It's still cold in PropertyLand
WITH the property market cooling measures expected to stay in place for now, prices and transaction volumes will likely continue on their downward trajectory, said experts.
During Friday's Budget, Finance Minister Tharman Shanmugaratnam said that it was still "too early" to relax the measures, given the run-up in prices in the last four years, and that the Government would continue monitoring the situation and adjust the measures accordingly.
It was a letdown for property players, who were hoping to see policies such as the additional buyer's stamp duty (ABSD) rolled back.
"The non-changing of the policies basically creates a buyer's market for another one year or so... Serious buyers will be able to buy a property at a fair discount," said PropNex Realty's chief executive, Mr Mohamed Ismail.
Mr Ismail said yesterday that "marginal corrections" can be expected, with prices for public housing dipping 5 to 8 per cent this year, brought about by an onslaught of supply.
For private property, prices will slide around 2 to 3 per cent, as investors stay away because of the ABSD, he noted.
Mr Nicholas Mak, director of research and consultancy at SLP International, said the market will "continue on its current trajectory", with demand and prices continuing to cool.
Mr Mak estimated that prices should fall by between 5 and 10 per cent this year.
But he noted that there is still "quite a lot of demand and liquidity", with potential buyers waiting on the sidelines for the cooling measures to be lifted.
Meanwhile, transaction volumes could fall by 10 to 20 per cent this year, Mr Mak estimated.

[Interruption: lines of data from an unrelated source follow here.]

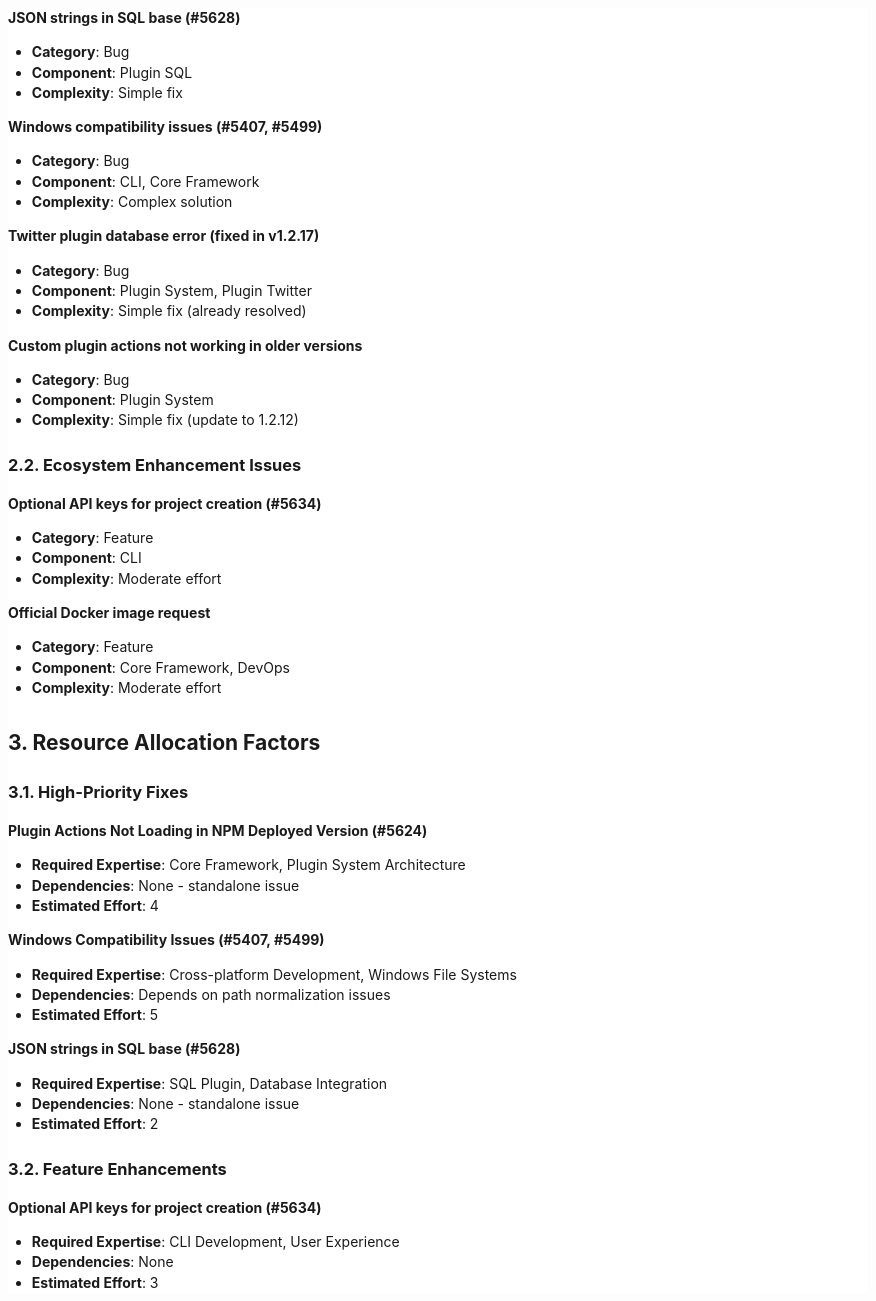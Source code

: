 **JSON strings in SQL base (#5628)**
- **Category**: Bug
- **Component**: Plugin SQL 
- **Complexity**: Simple fix

**Windows compatibility issues (#5407, #5499)**
- **Category**: Bug
- **Component**: CLI, Core Framework
- **Complexity**: Complex solution

**Twitter plugin database error (fixed in v1.2.17)**
- **Category**: Bug
- **Component**: Plugin System, Plugin Twitter
- **Complexity**: Simple fix (already resolved)

**Custom plugin actions not working in older versions**
- **Category**: Bug
- **Component**: Plugin System
- **Complexity**: Simple fix (update to 1.2.12)

### 2.2. Ecosystem Enhancement Issues

**Optional API keys for project creation (#5634)**
- **Category**: Feature
- **Component**: CLI
- **Complexity**: Moderate effort

**Official Docker image request**
- **Category**: Feature
- **Component**: Core Framework, DevOps
- **Complexity**: Moderate effort

## 3. Resource Allocation Factors

### 3.1. High-Priority Fixes

**Plugin Actions Not Loading in NPM Deployed Version (#5624)**
- **Required Expertise**: Core Framework, Plugin System Architecture
- **Dependencies**: None - standalone issue
- **Estimated Effort**: 4

**Windows Compatibility Issues (#5407, #5499)**
- **Required Expertise**: Cross-platform Development, Windows File Systems
- **Dependencies**: Depends on path normalization issues
- **Estimated Effort**: 5

**JSON strings in SQL base (#5628)**
- **Required Expertise**: SQL Plugin, Database Integration
- **Dependencies**: None - standalone issue
- **Estimated Effort**: 2

### 3.2. Feature Enhancements

**Optional API keys for project creation (#5634)**
- **Required Expertise**: CLI Development, User Experience
- **Dependencies**: None
- **Estimated Effort**: 3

Mr Ismail said: "The market will remain very cautious, with the volume of transactions not having a revival or any improvement compared to last year."
Mr Alan Cheong, director for research and consultancy at Savills Singapore, said that foreign investors playing in the high-end market will look to put their money elsewhere.
"The Chinese economy is a bubble, and the question is when it will burst. In the meantime, we are restricting the flow of cash (from Chinese investors) into the Singapore economy. So, basically, we are going into hibernation way before winter," he said.